▸ **Requirement**
Up to and including the line containing "一系列讲 Leadership 和 Management 的文章，落到细节，非假大空", set down each line of the entries below exactly, starting from the first, and leave out the rest.

Dataset entries
##############################
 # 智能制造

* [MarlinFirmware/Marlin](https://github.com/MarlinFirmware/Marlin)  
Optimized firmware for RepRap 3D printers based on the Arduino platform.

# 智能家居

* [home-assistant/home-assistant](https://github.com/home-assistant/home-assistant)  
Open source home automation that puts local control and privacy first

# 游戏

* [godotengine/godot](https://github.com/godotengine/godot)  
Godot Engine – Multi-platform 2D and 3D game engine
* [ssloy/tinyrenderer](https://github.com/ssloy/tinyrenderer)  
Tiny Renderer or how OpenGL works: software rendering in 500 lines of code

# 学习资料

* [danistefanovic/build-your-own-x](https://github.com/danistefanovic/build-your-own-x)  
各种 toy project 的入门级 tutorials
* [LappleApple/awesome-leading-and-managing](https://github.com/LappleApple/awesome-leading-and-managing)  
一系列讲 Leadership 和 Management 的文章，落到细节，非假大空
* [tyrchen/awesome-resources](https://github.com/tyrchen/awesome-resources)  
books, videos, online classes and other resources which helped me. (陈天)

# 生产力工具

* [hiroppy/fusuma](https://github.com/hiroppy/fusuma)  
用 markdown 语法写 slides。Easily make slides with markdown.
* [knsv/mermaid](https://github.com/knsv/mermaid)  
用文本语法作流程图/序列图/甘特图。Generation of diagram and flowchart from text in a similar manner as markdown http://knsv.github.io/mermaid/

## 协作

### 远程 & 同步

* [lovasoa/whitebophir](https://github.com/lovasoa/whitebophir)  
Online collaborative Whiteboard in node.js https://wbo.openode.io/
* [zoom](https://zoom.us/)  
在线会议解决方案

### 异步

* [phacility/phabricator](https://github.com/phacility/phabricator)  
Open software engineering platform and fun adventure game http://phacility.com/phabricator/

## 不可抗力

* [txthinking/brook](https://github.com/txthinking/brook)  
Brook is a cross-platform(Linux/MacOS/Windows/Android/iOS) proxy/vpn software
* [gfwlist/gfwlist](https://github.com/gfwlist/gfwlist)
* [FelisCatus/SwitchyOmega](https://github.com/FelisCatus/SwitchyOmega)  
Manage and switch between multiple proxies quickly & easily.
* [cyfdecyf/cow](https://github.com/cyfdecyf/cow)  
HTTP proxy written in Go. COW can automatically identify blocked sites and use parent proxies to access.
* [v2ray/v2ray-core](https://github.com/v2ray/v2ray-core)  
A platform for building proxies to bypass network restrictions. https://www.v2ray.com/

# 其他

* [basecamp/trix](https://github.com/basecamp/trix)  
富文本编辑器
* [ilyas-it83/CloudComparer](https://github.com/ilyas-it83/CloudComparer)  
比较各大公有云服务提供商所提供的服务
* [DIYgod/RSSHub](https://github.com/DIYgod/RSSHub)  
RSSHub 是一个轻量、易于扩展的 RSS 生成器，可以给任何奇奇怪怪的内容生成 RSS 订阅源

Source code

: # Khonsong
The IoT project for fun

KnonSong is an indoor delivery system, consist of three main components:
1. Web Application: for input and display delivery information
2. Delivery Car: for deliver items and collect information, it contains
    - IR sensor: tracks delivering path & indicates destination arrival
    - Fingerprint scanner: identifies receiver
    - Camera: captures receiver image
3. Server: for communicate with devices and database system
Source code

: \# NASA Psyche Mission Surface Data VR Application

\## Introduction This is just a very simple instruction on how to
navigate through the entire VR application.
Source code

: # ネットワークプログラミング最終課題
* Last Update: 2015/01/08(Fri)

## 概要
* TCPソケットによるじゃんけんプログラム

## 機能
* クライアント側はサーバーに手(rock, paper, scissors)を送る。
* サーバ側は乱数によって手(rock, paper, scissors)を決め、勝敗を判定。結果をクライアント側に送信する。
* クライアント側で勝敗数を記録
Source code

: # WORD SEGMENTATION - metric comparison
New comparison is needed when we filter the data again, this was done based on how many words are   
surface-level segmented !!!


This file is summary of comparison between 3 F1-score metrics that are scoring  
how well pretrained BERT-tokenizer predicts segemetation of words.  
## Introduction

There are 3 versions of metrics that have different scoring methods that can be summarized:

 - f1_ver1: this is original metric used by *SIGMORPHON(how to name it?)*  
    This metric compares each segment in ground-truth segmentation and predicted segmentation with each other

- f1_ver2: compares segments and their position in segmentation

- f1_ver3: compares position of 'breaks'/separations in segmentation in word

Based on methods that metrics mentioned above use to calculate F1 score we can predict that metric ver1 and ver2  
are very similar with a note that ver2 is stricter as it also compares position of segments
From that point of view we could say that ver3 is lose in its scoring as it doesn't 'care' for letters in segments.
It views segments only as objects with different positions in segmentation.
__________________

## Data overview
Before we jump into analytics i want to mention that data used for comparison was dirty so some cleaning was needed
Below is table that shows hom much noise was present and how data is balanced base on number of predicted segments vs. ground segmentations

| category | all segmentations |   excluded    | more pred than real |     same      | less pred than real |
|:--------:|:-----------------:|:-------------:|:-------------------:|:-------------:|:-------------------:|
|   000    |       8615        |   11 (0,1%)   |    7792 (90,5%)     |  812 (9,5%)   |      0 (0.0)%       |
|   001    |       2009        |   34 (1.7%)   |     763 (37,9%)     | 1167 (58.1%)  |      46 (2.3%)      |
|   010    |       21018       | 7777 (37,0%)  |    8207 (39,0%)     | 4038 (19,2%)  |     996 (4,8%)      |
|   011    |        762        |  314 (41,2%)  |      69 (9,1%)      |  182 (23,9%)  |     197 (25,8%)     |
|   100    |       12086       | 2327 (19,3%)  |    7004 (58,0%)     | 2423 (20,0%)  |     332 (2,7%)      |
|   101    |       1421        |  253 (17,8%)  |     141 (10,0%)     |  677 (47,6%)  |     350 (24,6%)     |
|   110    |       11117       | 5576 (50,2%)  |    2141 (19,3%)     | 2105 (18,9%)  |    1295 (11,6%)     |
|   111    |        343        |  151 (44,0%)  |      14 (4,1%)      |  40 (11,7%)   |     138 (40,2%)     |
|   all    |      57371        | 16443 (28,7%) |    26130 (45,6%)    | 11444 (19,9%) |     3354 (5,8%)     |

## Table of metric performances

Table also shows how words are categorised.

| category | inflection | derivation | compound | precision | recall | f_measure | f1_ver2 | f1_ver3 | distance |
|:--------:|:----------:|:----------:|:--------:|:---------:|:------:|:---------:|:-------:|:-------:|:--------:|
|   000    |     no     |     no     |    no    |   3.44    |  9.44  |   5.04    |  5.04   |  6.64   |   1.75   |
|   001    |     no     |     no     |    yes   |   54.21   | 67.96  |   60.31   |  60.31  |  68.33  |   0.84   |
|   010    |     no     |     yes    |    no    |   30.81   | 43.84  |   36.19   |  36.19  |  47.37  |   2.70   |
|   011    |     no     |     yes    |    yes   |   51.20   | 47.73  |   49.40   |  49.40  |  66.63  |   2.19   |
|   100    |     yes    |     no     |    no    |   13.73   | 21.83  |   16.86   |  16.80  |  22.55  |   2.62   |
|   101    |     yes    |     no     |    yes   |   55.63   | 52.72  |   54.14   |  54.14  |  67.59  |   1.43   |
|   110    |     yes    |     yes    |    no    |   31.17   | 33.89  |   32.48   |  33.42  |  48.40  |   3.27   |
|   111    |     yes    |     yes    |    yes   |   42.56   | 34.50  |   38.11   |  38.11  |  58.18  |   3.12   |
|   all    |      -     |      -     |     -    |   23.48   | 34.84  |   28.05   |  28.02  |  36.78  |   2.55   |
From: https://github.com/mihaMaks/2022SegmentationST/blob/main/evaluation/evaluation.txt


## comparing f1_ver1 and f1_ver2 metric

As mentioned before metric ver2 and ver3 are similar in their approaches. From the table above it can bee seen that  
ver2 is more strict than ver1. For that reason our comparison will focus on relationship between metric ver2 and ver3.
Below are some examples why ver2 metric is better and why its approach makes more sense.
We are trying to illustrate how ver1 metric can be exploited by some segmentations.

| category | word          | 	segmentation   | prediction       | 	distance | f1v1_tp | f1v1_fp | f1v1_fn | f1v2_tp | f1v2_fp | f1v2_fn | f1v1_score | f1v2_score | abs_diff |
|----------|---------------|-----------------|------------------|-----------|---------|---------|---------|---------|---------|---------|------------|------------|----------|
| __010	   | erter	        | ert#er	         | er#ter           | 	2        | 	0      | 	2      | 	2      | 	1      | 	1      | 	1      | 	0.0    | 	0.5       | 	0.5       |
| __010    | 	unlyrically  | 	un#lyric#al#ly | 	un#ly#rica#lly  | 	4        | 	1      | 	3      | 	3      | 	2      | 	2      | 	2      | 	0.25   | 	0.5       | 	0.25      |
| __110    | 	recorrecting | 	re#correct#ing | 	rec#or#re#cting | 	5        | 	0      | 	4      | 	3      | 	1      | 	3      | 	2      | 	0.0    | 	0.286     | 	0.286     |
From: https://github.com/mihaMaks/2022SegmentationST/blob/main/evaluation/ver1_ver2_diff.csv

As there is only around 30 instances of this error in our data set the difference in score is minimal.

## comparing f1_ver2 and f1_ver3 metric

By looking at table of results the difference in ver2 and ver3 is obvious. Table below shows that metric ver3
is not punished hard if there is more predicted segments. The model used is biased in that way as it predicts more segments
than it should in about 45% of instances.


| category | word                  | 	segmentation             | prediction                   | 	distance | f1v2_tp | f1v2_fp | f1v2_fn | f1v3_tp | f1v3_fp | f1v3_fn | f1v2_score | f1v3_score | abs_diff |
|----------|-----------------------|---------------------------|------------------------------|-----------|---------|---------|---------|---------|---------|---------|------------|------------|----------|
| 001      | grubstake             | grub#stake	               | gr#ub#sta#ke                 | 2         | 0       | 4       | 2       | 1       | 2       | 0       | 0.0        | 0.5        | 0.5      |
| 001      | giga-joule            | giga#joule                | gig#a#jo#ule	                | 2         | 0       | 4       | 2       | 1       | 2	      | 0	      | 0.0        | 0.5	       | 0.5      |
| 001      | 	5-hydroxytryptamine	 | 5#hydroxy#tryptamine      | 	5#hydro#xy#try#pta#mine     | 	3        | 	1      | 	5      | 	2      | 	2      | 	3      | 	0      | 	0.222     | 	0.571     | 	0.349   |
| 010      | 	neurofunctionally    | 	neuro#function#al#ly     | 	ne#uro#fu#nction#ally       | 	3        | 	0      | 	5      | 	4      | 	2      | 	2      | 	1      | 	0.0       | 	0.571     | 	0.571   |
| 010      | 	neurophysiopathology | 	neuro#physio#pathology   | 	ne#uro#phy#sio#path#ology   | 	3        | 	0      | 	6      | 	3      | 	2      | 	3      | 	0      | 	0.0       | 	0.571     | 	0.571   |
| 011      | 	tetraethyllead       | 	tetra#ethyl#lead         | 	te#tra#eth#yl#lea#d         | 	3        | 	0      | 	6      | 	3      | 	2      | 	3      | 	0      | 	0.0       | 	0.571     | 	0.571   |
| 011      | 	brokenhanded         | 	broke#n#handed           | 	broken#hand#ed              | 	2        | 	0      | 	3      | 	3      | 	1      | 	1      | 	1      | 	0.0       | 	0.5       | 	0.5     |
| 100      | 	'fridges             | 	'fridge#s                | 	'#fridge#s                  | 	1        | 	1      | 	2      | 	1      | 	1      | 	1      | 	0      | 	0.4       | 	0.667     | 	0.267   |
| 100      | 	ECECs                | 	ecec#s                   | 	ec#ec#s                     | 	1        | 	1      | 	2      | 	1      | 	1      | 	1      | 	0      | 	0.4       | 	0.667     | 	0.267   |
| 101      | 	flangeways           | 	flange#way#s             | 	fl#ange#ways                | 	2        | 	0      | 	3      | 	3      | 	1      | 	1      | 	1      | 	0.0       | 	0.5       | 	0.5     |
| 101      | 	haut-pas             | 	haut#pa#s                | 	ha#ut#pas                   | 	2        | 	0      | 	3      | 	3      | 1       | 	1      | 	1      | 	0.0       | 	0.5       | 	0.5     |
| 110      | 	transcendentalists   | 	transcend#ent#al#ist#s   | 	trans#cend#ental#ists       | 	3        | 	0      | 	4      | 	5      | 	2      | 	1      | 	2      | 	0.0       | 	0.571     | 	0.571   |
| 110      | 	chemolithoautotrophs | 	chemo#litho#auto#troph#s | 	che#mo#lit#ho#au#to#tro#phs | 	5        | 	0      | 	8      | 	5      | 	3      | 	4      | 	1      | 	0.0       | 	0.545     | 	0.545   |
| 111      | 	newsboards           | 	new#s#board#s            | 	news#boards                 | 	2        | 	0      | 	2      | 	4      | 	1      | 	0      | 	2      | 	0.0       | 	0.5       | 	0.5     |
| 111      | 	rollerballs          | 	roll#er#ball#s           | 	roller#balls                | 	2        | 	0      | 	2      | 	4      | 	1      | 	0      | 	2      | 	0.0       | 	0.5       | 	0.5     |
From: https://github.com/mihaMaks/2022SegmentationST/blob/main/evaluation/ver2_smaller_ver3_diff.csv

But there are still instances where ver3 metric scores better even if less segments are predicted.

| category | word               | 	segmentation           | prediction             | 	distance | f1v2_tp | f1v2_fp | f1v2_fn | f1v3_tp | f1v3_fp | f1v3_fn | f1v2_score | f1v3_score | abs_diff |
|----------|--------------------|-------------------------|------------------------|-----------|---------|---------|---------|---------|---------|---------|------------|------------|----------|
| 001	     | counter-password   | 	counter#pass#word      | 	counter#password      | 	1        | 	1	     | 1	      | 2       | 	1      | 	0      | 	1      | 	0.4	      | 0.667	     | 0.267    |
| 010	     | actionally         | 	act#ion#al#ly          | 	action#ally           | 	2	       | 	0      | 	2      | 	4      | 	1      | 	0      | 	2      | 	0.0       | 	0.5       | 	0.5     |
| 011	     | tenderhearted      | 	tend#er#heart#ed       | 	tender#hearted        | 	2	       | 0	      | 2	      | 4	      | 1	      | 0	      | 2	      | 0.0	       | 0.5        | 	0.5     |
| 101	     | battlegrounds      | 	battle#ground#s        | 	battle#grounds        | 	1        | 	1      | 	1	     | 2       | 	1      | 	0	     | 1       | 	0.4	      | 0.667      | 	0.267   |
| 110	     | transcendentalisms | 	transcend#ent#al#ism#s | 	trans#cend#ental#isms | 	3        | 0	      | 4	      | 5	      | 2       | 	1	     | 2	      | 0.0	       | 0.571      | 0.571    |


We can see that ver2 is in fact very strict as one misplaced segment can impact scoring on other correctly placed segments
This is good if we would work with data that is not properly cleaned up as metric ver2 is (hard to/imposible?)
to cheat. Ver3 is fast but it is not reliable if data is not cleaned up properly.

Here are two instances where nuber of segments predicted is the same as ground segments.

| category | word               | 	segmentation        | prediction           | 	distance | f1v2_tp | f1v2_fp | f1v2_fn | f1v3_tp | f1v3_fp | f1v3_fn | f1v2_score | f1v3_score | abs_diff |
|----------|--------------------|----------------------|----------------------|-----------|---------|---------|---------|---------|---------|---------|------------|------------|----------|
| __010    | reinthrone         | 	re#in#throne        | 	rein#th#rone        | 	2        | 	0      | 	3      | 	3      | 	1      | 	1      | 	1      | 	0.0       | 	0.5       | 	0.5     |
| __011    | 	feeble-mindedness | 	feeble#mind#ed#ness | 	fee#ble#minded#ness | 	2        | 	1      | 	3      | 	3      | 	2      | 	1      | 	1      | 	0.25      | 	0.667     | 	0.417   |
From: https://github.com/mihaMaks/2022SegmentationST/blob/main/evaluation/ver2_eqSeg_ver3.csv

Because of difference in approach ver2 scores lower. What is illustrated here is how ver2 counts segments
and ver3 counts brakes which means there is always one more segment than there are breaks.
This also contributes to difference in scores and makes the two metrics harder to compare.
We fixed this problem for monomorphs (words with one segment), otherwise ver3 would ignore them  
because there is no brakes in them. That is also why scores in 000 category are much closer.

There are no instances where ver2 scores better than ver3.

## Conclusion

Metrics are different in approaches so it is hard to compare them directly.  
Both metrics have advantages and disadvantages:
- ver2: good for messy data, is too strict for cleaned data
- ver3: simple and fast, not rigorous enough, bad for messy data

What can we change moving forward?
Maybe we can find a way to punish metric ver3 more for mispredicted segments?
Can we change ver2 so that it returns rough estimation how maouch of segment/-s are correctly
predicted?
##############################
▸ **Solution**
 # 智能制造

* [MarlinFirmware/Marlin](https://github.com/MarlinFirmware/Marlin)  
Optimized firmware for RepRap 3D printers based on the Arduino platform.

# 智能家居

* [home-assistant/home-assistant](https://github.com/home-assistant/home-assistant)  
Open source home automation that puts local control and privacy first

# 游戏

* [godotengine/godot](https://github.com/godotengine/godot)  
Godot Engine – Multi-platform 2D and 3D game engine
* [ssloy/tinyrenderer](https://github.com/ssloy/tinyrenderer)  
Tiny Renderer or how OpenGL works: software rendering in 500 lines of code

# 学习资料

* [danistefanovic/build-your-own-x](https://github.com/danistefanovic/build-your-own-x)  
各种 toy project 的入门级 tutorials
* [LappleApple/awesome-leading-and-managing](https://github.com/LappleApple/awesome-leading-and-managing)  
一系列讲 Leadership 和 Management 的文章，落到细节，非假大空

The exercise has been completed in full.